Briefly, the most entertaining news of the day is about the Eagles. (After last week’s Monday Night Football game, I was tempted to write a headline saying: Philadelphia beats Washington, again! ) The team is installing 80 wind turbines, 2,500 solar panels and a 7.6 megawatt on-site dual-fuel cogeneration plant (which can operate on bio-diesel or natural gas) at Lincoln Financial Field, which may well be, as the team boasts, the greenest sports stadium in the world. Here’s a mockup of the stadium provided by the Eagles.

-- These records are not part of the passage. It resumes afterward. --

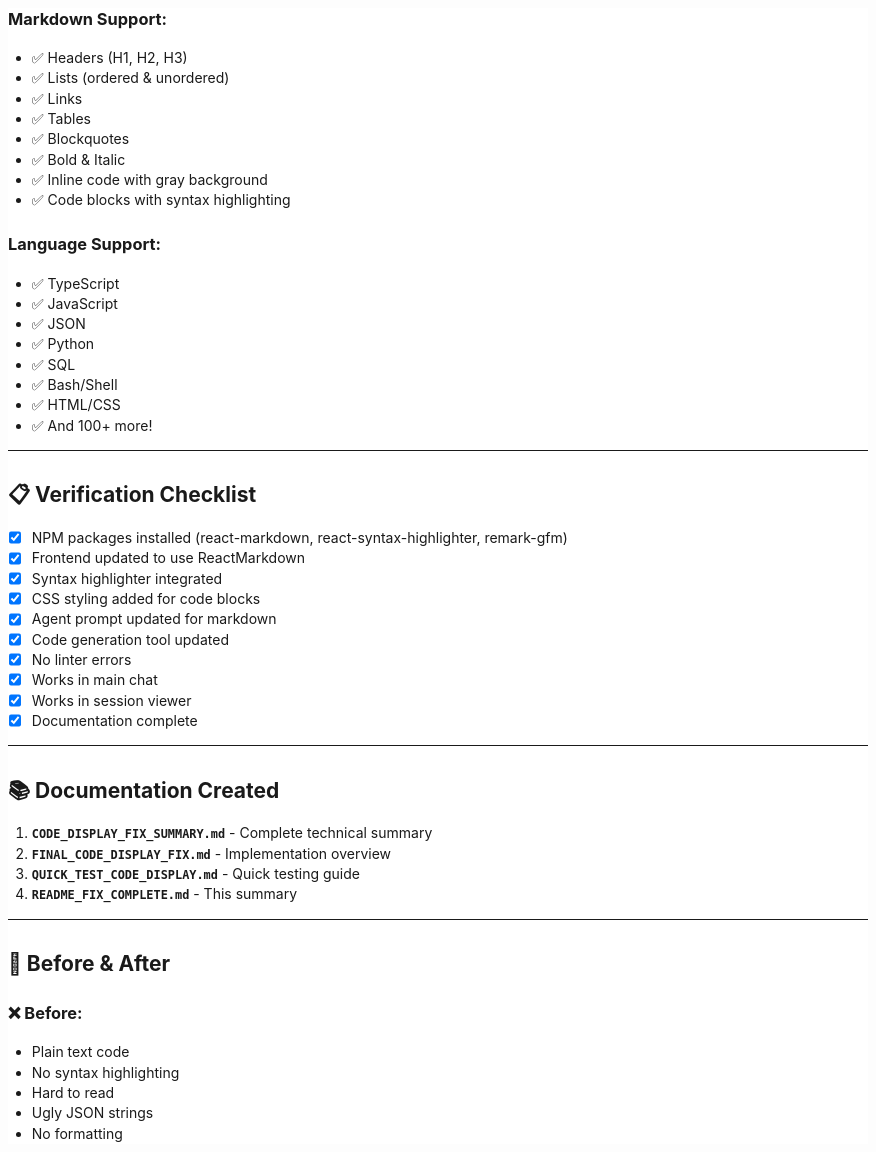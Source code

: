 ### Markdown Support:
- ✅ Headers (H1, H2, H3)
- ✅ Lists (ordered & unordered)
- ✅ Links
- ✅ Tables
- ✅ Blockquotes
- ✅ Bold & Italic
- ✅ Inline code with gray background
- ✅ Code blocks with syntax highlighting

### Language Support:
- ✅ TypeScript
- ✅ JavaScript
- ✅ JSON
- ✅ Python
- ✅ SQL
- ✅ Bash/Shell
- ✅ HTML/CSS
- ✅ And 100+ more!

---

## 📋 Verification Checklist

- [x] NPM packages installed (react-markdown, react-syntax-highlighter, remark-gfm)
- [x] Frontend updated to use ReactMarkdown
- [x] Syntax highlighter integrated
- [x] CSS styling added for code blocks
- [x] Agent prompt updated for markdown
- [x] Code generation tool updated
- [x] No linter errors
- [x] Works in main chat
- [x] Works in session viewer
- [x] Documentation complete

---

## 📚 Documentation Created

1. **`CODE_DISPLAY_FIX_SUMMARY.md`** - Complete technical summary
2. **`FINAL_CODE_DISPLAY_FIX.md`** - Implementation overview
3. **`QUICK_TEST_CODE_DISPLAY.md`** - Quick testing guide
4. **`README_FIX_COMPLETE.md`** - This summary

---

## 🎯 Before & After

### ❌ Before:
- Plain text code
- No syntax highlighting
- Hard to read
- Ugly JSON strings
- No formatting
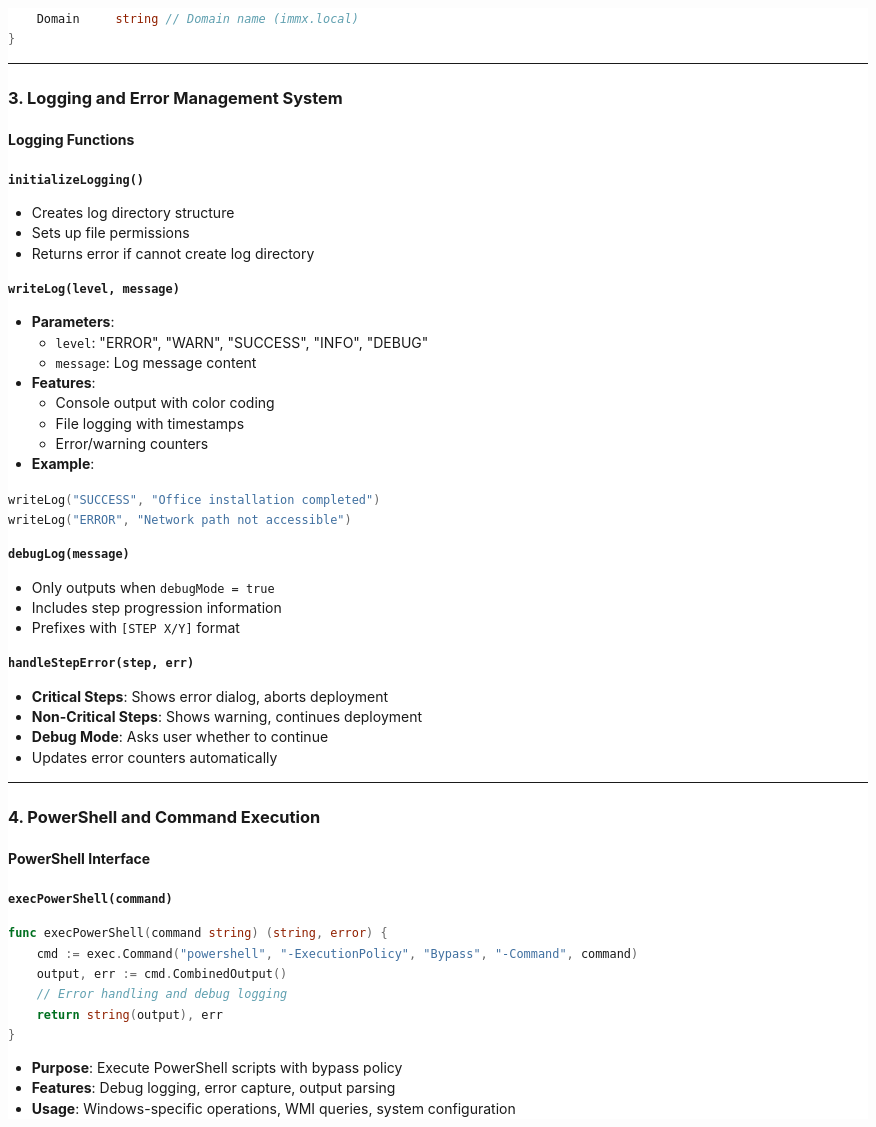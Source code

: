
 ```go
    Domain     string // Domain name (immx.local)
}
```

---

### 3. **Logging and Error Management System**

#### Logging Functions

**`initializeLogging()`**
- Creates log directory structure
- Sets up file permissions
- Returns error if cannot create log directory

**`writeLog(level, message)`**
- **Parameters**: 
  - `level`: "ERROR", "WARN", "SUCCESS", "INFO", "DEBUG"
  - `message`: Log message content
- **Features**:
  - Console output with color coding
  - File logging with timestamps
  - Error/warning counters
- **Example**:
```go
writeLog("SUCCESS", "Office installation completed")
writeLog("ERROR", "Network path not accessible")
```

**`debugLog(message)`**
- Only outputs when `debugMode = true`
- Includes step progression information
- Prefixes with `[STEP X/Y]` format

**`handleStepError(step, err)`**
- **Critical Steps**: Shows error dialog, aborts deployment
- **Non-Critical Steps**: Shows warning, continues deployment
- **Debug Mode**: Asks user whether to continue
- Updates error counters automatically

---

### 4. **PowerShell and Command Execution**

#### PowerShell Interface

**`execPowerShell(command)`**
```go
func execPowerShell(command string) (string, error) {
    cmd := exec.Command("powershell", "-ExecutionPolicy", "Bypass", "-Command", command)
    output, err := cmd.CombinedOutput()
    // Error handling and debug logging
    return string(output), err
}
```
- **Purpose**: Execute PowerShell scripts with bypass policy
- **Features**: Debug logging, error capture, output parsing
- **Usage**: Windows-specific operations, WMI queries, system configuration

“This is one of the most exciting things to take place in Philadelphia,” the city’s mayor, Michael Nutter, at ceremonies shown on the web. “Having partners like the Philadelphia Eagles makes going greener much easier.” Jeffrey Lurie, the owner of the Eagles, and his wife Christina expressed their passion for the “Go Green” initiative, which includes recycling, composting, water conservation as well as renewable energy. (The Eagles even planted 4,000 trees in a Louisiana state park to offset team travel.) Said Christina Lurie: “The Eagles have embarked on a never-ending sustainability journey.” [click to continue…]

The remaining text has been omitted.